Il y en a des milliers de cet acabit. Les canaux proposant ces clips parviennent à accumuler des milliards de vues. Même si, comme le fait remarquer James Bridle, il existe un doute sur la fiabilité de ces chiffres (que les animateurs de canaux peuvent gonfler artificiellement à l’aide de robots), aucun doute n’est permis sur l’ampleur du phénomène.

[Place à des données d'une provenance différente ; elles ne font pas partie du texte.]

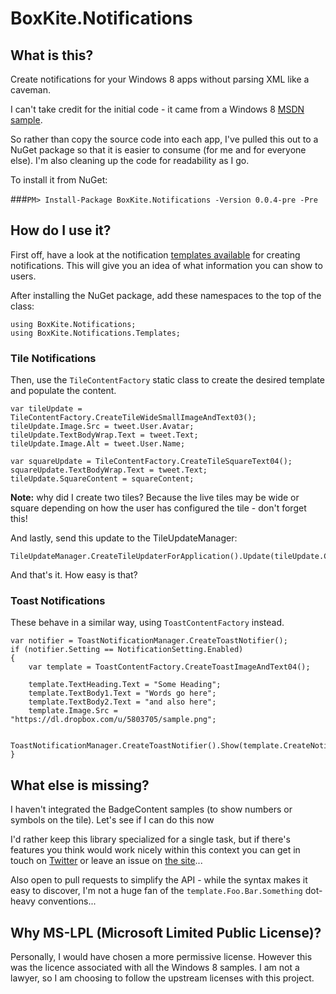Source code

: BoxKite.Notifications
===============

## What is this?

Create notifications for your Windows 8 apps without parsing XML like a caveman.

I can't take credit for the initial code - it came from a Windows 8 [MSDN sample](http://code.msdn.microsoft.com/windowsapps/Toast-notifications-sample-52eeba29/).

So rather than copy the source code into each app, I've pulled this out to a NuGet package so that it is easier to consume (for me and for everyone else). I'm also cleaning up the code for readability as I go.

To install it from NuGet:

###`PM> Install-Package BoxKite.Notifications -Version 0.0.4-pre -Pre`

## How do I use it?

First off, have a look at the notification [templates available](http://msdn.microsoft.com/en-us/library/windows/apps/hh761491.aspx) for creating notifications. This will give you an idea of what information you can show to users. 

After installing the NuGet package, add these namespaces to the top of the class:

    using BoxKite.Notifications;
    using BoxKite.Notifications.Templates;

### Tile Notifications

Then, use the `TileContentFactory` static class to create the desired template and populate the content.

    var tileUpdate = TileContentFactory.CreateTileWideSmallImageAndText03();
    tileUpdate.Image.Src = tweet.User.Avatar;
    tileUpdate.TextBodyWrap.Text = tweet.Text;
    tileUpdate.Image.Alt = tweet.User.Name;

    var squareUpdate = TileContentFactory.CreateTileSquareText04();
    squareUpdate.TextBodyWrap.Text = tweet.Text;
    tileUpdate.SquareContent = squareContent;

**Note:** why did I create two tiles? Because the live tiles may be wide or square depending on how the user has configured the tile - don't forget this!

And lastly, send this update to the TileUpdateManager:

    TileUpdateManager.CreateTileUpdaterForApplication().Update(tileUpdate.CreateNotification()); 
  
And that's it. How easy is that?

### Toast Notifications

These behave in a similar way, using `ToastContentFactory` instead.

    var notifier = ToastNotificationManager.CreateToastNotifier();
    if (notifier.Setting == NotificationSetting.Enabled)
    {
        var template = ToastContentFactory.CreateToastImageAndText04();

        template.TextHeading.Text = "Some Heading";
        template.TextBody1.Text = "Words go here";
        template.TextBody2.Text = "and also here";
        template.Image.Src = "https://dl.dropbox.com/u/5803705/sample.png";

        ToastNotificationManager.CreateToastNotifier().Show(template.CreateNotification());    
    }

## What else is missing?

I haven't integrated the BadgeContent samples (to show numbers or symbols on the tile). Let's see if I can do this now

I'd rather keep this library specialized for a single task, but if there's features you think would work nicely within this context you can get in touch on [Twitter](http://twitter.com/shiftkey) or leave an issue on [the site](https://github.com/shiftkey/BoxKite.Notifications/issues)...

Also open to pull requests to simplify the API - while the syntax makes it easy to discover, I'm not a huge fan of the `template.Foo.Bar.Something` dot-heavy conventions...

## Why MS-LPL (Microsoft Limited Public License)?

Personally, I would have chosen a more permissive license. However this was the licence associated with all the Windows 8 samples. I am not a lawyer, so I am choosing to follow the upstream licenses with this project.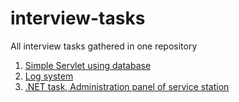 # interview-tasks
All interview tasks gathered in one repository

1) <a href="https://github.com/Daply/all-interview-tasks/blob/master/simple-servlet/README.md">Simple Servlet using database</a><br>
2) <a href="https://github.com/Daply/all-interview-tasks/blob/master/InterviewTask/README.md">Log system</a><br>
3) <a href="https://github.com/Daply/all-interview-tasks/blob/master/test-task-for-dot-net/README.md">.NET task, Administration panel of service station</a><br>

Ainsi, « Blu Toys Surprise Brinquedos & Juegos », créé en 2010, compte 3,7 millions d’abonnés et six milliards de vues, un chiffre que Bridle met en regard des dix milliards de vues accumulées par Justin Bieber ou des douze milliards dont peut se vanter le pure player PewDiePie.
D’autres canaux sont spécialisés dans les comptines et autres chansons enfantines, avec par exemple Little Baby Bum, le septième canal le plus populaire sur YouTube, qui compte 515 clips, 11,5 millions d’abonnés et pas moins de treize milliards de vues. Les clips peuvent durer de quelques minutes à une heure et plus dans le cas des compilations. D’autres canaux cherchent à fidéliser leurs jeunes spectateurs en jouant sur la peur, avec des créatures et des situations suffisamment effrayantes pour les titiller mais sans aller jusqu’à les faire fuir, par exemple en incluant des armes dans des saynètes faisant intervenir des héros de jeux et de dessins animés bon enfant. Bien que le contenu proposé reflète souvent la production de grandes marques come Disney ou Mattel, certains de ces canaux sont confectionnés par des artistes du copier-coller qui ne s’embarrassent pas de questions sur la propriété intellectuelle et mêlent des clips originaux réputés sûrs avec des contenus plus problématiques. À l’ombre de dénominations innocentes, certains canaux se sont aventurés plus loin, ajoutant violence et sexe à ces contenus bâtardisés.
James Bridle souligne le caractère infiniment répétitif des clips proposés, avec des titres et des scénarios clairement développés par des algorithmes qui brodent sans relâche sur des thèmes éprouvés (exemple : « Buried Alive Outdoor Playground Finger Family Song Nursery Rhymes Animation Education Learning Video »). Ce n’est pas que le monde anglophone qui est concerné : des canaux analogues visent par exemple les enfants tamouls ou malaysiens. On assiste à l’emballement incontrôlé d’un mode de production de contenus régi par l’automatisation (pour la confection des clips) et les algorithmes (pour déterminer ce qui séduit les enfants).
YouTube a réagi à la publication de l’article de James Bridle et à d’autres articles mettant en avant l’ampleur et les dangers de ce phénomène, notamment dans le New York Times, en lançant une purge de ces contenus. Les clips les plus problématiques pointés par James Bridle n’y sont désormais plus visibles. L’entreprise a annoncé vouloir engager des milliers de modérateurs pour reprendre la main et faire cesser ces abus.